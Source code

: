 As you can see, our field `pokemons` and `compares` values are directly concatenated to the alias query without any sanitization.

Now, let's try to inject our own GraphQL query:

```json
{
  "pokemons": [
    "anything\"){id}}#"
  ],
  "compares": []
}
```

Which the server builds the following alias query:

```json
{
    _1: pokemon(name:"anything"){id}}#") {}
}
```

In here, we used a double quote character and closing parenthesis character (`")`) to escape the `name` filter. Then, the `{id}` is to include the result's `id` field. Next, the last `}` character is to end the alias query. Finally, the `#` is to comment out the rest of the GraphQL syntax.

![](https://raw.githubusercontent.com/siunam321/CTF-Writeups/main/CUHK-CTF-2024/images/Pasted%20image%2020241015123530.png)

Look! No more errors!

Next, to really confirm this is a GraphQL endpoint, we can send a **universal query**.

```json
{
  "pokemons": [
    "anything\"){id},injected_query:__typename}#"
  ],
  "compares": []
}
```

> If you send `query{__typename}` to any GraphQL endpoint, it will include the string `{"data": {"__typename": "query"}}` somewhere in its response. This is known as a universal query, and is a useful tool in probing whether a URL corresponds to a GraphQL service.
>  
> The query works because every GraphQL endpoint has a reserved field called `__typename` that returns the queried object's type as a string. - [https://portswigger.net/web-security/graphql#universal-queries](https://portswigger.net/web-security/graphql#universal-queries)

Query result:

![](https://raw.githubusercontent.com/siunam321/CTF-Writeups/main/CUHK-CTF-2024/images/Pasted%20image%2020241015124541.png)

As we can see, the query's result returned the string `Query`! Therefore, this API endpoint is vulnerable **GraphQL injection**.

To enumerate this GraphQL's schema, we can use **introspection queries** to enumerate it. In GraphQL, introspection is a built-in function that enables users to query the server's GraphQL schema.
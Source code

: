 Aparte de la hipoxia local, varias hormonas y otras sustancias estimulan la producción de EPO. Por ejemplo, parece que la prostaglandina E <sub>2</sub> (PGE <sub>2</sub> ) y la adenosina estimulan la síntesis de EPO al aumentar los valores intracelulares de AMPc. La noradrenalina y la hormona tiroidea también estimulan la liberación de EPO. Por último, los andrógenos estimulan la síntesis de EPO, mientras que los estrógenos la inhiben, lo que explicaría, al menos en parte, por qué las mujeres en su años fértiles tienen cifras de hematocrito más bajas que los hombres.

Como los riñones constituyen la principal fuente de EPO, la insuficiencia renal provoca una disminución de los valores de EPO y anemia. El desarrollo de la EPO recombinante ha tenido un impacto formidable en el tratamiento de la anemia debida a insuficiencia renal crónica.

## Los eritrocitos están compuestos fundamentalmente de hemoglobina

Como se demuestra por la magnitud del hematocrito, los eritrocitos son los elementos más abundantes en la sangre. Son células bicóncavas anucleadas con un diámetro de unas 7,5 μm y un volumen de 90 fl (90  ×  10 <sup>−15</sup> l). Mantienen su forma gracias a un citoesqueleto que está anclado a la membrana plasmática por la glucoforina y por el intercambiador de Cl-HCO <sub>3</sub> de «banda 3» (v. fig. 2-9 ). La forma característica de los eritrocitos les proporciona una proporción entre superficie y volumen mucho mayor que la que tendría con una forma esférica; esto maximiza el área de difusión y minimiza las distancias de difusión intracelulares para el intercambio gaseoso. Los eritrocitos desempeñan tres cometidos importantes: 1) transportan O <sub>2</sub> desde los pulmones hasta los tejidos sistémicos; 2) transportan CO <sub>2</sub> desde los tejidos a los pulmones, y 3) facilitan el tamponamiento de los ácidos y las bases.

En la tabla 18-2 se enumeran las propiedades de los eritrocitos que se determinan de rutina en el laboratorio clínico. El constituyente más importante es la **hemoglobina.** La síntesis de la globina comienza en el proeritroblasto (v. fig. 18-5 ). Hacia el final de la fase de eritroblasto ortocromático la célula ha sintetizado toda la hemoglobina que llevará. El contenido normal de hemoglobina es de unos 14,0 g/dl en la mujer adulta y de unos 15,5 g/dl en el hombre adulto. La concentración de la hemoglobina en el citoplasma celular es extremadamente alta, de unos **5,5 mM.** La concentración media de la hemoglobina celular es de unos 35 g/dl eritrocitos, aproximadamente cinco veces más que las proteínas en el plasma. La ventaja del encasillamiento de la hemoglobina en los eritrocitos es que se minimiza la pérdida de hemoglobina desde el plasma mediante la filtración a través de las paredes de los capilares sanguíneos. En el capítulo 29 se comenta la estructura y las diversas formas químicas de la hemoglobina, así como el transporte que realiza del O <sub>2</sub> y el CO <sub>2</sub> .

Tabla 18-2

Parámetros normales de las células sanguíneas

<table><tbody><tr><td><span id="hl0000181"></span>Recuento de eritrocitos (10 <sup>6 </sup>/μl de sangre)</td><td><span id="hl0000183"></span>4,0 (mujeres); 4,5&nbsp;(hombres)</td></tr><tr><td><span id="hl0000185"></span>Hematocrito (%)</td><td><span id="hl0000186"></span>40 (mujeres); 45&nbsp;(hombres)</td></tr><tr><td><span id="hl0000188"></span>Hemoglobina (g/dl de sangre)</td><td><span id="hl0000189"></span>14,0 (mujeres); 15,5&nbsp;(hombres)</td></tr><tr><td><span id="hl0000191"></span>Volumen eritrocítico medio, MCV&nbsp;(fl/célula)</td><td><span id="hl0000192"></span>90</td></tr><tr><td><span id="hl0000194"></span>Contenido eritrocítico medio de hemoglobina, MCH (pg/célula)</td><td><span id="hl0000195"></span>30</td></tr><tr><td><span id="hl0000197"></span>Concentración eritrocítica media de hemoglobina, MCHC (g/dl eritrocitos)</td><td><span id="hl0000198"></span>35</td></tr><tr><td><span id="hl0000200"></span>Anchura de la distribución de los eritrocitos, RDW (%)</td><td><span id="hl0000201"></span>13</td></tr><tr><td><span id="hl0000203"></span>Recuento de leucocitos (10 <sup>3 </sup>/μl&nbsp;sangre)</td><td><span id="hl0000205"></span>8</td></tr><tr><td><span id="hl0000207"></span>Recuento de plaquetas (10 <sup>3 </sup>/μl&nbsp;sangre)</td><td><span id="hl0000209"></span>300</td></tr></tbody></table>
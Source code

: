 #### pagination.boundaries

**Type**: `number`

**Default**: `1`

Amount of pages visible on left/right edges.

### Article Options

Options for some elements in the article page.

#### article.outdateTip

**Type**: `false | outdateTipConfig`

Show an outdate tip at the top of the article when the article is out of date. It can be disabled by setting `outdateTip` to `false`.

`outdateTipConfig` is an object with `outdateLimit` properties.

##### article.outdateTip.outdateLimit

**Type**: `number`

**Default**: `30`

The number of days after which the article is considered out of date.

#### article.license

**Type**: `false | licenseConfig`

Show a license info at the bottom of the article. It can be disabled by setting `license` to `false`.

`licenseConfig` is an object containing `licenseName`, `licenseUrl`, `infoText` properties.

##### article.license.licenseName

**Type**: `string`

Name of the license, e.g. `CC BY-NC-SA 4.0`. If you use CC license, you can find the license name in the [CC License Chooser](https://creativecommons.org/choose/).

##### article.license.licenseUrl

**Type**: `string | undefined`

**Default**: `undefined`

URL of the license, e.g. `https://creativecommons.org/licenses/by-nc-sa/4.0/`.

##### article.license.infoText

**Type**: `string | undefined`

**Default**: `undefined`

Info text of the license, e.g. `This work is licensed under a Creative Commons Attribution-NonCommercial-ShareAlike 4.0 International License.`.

====================

Problem to solve:
Copy each line in the listing where "that" appears.

Expected output:
> The query works because every GraphQL endpoint has a reserved field called `__typename` that returns the queried object's type as a string. - [https://portswigger.net/web-security/graphql#universal-queries](https://portswigger.net/web-security/graphql#universal-queries)
To enumerate this GraphQL's schema, we can use **introspection queries** to enumerate it. In GraphQL, introspection is a built-in function that enables users to query the server's GraphQL schema.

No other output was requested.